Bu Blogda Ara

7 Mart 2012 Çarşamba

Anı kesemiz için güzel ve yazısız anılar aranmakta 5

Hava güneşli bile olsa serinlik ben buradayım diye adeta bağırıyordu. İçeride oturmak için eşimle göz göze gelme ihtiyacımız bile yoktu. Eşler arası uyum da bu olmalı. Hemencecik içeriye girdik. Evimizin direği hemen siparişleri vermeye doğru yönelirken, oğlumla ben de şöyle en afilisinden bir yer kapmak için etrafı süzmeye başladık. Çok geçmeden cam kenarındaki koltuklardan bir tanesine ilişmiştik bile. Montlar ve kaşkollar çıkarıldı ve etrafa bakılmaya başlandı.
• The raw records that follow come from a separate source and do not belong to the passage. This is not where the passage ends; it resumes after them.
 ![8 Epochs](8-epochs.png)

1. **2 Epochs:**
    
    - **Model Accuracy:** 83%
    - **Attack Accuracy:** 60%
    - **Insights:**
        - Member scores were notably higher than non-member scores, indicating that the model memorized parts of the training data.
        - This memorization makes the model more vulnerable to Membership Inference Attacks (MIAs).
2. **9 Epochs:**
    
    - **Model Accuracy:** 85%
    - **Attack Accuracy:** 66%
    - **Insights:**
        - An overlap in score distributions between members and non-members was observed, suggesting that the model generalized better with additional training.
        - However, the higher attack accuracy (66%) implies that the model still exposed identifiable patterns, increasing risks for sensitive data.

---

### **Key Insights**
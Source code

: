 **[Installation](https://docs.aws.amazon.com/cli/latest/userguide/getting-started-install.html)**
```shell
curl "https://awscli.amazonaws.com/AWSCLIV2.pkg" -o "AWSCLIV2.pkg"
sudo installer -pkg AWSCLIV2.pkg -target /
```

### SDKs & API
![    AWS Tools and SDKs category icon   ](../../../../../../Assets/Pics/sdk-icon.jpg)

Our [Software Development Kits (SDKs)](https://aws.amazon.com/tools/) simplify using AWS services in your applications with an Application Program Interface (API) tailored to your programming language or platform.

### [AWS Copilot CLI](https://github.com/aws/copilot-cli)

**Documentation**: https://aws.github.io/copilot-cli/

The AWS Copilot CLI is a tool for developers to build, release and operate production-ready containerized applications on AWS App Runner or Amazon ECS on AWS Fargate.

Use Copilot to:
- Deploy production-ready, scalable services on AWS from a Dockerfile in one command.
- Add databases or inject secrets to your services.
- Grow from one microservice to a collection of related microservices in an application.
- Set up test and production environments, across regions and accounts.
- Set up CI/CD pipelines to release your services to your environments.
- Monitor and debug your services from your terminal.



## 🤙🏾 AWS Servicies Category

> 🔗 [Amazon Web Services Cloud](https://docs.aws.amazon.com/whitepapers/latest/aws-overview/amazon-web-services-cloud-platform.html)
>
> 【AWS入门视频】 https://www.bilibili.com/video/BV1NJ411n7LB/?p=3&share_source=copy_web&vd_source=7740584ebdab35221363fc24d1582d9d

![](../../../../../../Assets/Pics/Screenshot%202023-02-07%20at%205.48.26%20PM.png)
Camın diğer tarafında yine bizimkisi gibi cama yapışık başka bir masa daha vardı ve orada gençten bir kız oturmaktaydı. Aradaki camı yok kabul etsek beraber oturuyoruz derdim. Kolumun koluna çarpmasına yalnızca aradaki cam engel oluyordu. Yakınlığın derecesini siz düşünün artık. Sen kalk bizimkisi kızı yuvasındaki en sevdiği öğretmenine benzet ve gülmeye başla. Bununla da yetinme ve el salla. Kız da çok doğal olarak karşılık vermesin mi? Camın iki tarafındakiler birbirlerine bakıp, gülüp hatta el sallıyorlar. Ufak çocuk ya da köpek sayesinde kız tavlamaya çalışan ezik adam rolü üstüme kalmak üzereydi. Koltuğa iyice gömülüp hatta mümkünse içinde kaybolup aman diyimmm bu olayın benimle hiç bir alakası yok, tamamıyla oğlum kaynaklı bir sosyalleşme girişimi düşüncemi vücut diliyle ifade etmeye çalışıp duruyordum. Böylesi durumlarda el sallayan yetişkin bayan babaya genelde bakıp çok şeker çocuğunuz var tadında selam verir. Bu selamlaşma hiç olmasın istiyordum ki bir anda kendimi selamına karşılık verirken buldum. Artık üçümüz gülüşüyorduk. Eşimin gelişi ile birlikte benim kısa süreli sosyalleşmem bir son buldu. Oğlum ise ısrarla Fatoş’a çok benziyor değip el sallıyordu. Bir süre sonra bayan da kendi işine dönünce oğlum kurabiyesine bizlerde kahvelerimize yöneldik.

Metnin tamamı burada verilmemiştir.